* What the task requires *
Do not copy the pictures. Write out the lines from the start of the entries through the line containing "less than [500ms]._".

===== Records to use =====

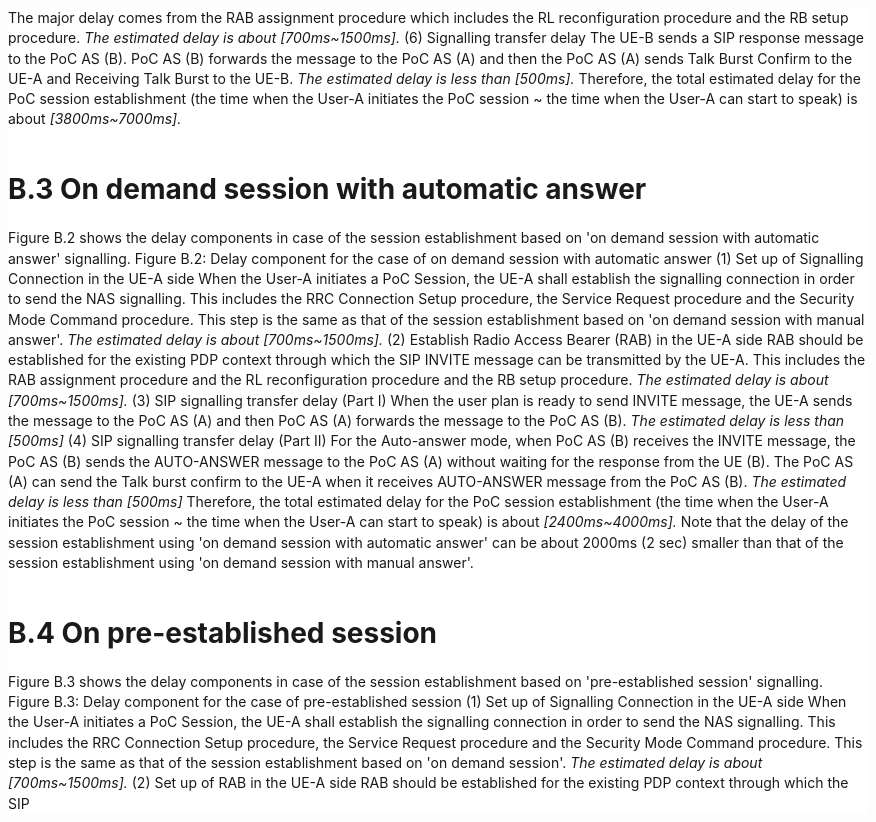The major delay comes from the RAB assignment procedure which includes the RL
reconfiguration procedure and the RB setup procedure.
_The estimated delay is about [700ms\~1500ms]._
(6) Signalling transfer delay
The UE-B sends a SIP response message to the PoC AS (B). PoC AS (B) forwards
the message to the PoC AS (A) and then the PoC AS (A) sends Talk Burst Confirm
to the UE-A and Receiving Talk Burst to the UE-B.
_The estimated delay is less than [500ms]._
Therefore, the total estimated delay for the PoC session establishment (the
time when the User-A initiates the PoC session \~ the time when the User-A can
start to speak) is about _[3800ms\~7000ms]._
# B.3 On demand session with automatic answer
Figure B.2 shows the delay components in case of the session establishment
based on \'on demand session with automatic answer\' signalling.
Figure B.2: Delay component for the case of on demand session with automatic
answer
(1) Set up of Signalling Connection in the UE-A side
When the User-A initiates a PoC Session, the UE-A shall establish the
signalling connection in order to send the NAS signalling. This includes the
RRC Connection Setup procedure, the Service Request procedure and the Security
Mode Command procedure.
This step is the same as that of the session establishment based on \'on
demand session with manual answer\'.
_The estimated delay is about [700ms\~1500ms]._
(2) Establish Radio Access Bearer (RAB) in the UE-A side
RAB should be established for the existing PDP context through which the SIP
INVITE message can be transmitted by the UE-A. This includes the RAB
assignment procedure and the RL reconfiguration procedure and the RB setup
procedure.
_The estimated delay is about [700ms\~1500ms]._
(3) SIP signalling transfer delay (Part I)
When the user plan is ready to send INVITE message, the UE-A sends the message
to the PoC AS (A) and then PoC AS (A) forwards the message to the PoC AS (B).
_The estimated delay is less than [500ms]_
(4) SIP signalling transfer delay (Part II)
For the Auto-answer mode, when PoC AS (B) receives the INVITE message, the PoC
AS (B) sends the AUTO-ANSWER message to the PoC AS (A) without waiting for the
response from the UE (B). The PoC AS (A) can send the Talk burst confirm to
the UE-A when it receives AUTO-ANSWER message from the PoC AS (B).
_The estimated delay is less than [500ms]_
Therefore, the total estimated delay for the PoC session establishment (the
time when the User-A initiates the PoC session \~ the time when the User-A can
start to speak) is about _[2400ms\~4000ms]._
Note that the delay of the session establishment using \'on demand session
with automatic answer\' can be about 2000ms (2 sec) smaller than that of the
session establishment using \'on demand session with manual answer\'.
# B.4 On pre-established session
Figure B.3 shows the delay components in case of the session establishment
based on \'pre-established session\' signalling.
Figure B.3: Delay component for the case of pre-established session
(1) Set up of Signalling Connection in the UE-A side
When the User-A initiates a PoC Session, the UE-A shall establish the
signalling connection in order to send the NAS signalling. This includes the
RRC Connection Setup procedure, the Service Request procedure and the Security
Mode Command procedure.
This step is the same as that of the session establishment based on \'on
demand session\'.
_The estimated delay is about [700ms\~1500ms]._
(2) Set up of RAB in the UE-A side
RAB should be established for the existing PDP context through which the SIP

=====

* Task answer *
The major delay comes from the RAB assignment procedure which includes the RL
reconfiguration procedure and the RB setup procedure.
_The estimated delay is about [700ms\~1500ms]._
(6) Signalling transfer delay
The UE-B sends a SIP response message to the PoC AS (B). PoC AS (B) forwards
the message to the PoC AS (A) and then the PoC AS (A) sends Talk Burst Confirm
to the UE-A and Receiving Talk Burst to the UE-B.
_The estimated delay is less than [500ms]._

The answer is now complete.